Activity. The answer must consist of each line below that holds the word "setcounter", copied as it stands.

Source data.
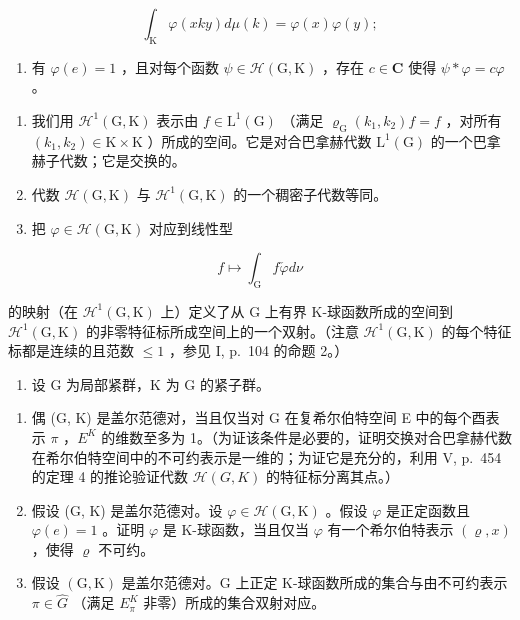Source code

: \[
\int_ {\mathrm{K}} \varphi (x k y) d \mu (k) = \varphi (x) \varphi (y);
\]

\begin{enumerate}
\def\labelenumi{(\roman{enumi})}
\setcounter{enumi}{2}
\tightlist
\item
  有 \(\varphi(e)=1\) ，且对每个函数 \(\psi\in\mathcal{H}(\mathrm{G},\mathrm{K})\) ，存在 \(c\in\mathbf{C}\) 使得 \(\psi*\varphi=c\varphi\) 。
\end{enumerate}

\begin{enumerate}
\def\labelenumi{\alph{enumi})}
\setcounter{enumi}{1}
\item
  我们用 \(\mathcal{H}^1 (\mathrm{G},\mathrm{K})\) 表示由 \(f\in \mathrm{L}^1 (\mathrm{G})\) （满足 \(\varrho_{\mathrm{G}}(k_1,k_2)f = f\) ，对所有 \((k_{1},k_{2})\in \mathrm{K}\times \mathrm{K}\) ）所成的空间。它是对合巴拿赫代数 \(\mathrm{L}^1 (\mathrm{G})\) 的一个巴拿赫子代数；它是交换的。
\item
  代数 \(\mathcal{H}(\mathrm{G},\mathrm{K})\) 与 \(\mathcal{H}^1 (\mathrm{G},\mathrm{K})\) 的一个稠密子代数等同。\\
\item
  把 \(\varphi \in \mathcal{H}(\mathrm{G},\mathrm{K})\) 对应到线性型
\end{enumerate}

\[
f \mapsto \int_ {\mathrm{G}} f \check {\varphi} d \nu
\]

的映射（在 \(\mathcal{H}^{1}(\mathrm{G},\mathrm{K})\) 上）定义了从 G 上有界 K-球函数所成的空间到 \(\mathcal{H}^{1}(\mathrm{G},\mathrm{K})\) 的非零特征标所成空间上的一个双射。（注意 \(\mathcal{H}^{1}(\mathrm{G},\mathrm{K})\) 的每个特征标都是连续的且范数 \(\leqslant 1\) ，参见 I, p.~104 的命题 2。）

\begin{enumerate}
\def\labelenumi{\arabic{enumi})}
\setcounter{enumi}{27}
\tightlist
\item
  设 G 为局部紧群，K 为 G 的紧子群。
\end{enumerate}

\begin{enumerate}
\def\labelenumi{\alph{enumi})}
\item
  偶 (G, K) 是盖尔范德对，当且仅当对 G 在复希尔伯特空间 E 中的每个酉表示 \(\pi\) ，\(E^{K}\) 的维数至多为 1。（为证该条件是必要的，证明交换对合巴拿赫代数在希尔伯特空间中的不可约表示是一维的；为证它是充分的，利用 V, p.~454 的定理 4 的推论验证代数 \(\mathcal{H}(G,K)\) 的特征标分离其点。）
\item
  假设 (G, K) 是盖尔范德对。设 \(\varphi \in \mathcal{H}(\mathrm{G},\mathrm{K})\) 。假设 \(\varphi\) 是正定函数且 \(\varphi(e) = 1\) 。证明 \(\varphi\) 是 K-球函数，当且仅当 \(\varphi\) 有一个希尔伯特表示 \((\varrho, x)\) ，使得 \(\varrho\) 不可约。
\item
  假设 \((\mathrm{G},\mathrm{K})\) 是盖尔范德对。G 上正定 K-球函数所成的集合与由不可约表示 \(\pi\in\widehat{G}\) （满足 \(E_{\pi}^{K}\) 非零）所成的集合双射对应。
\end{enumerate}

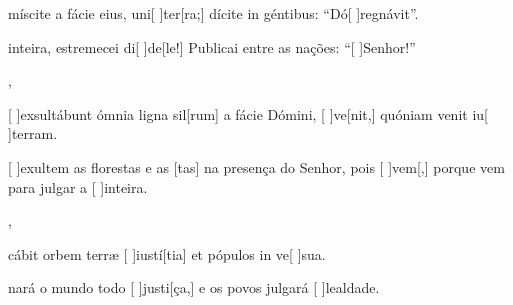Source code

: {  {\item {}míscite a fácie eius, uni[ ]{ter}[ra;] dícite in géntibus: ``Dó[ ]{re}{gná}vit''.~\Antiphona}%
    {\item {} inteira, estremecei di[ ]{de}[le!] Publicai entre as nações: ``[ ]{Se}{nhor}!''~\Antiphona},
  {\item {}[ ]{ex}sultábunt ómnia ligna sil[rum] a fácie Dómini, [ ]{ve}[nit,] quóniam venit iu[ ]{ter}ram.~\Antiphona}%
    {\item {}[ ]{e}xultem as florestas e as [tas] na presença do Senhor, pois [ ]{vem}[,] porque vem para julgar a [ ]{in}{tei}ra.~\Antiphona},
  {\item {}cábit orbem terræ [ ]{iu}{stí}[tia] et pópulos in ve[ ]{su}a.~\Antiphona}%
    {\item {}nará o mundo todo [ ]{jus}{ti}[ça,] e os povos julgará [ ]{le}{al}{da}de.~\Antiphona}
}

Task solution.
\setcounter{enumi}{2}
\setcounter{enumi}{1}
\setcounter{enumi}{27}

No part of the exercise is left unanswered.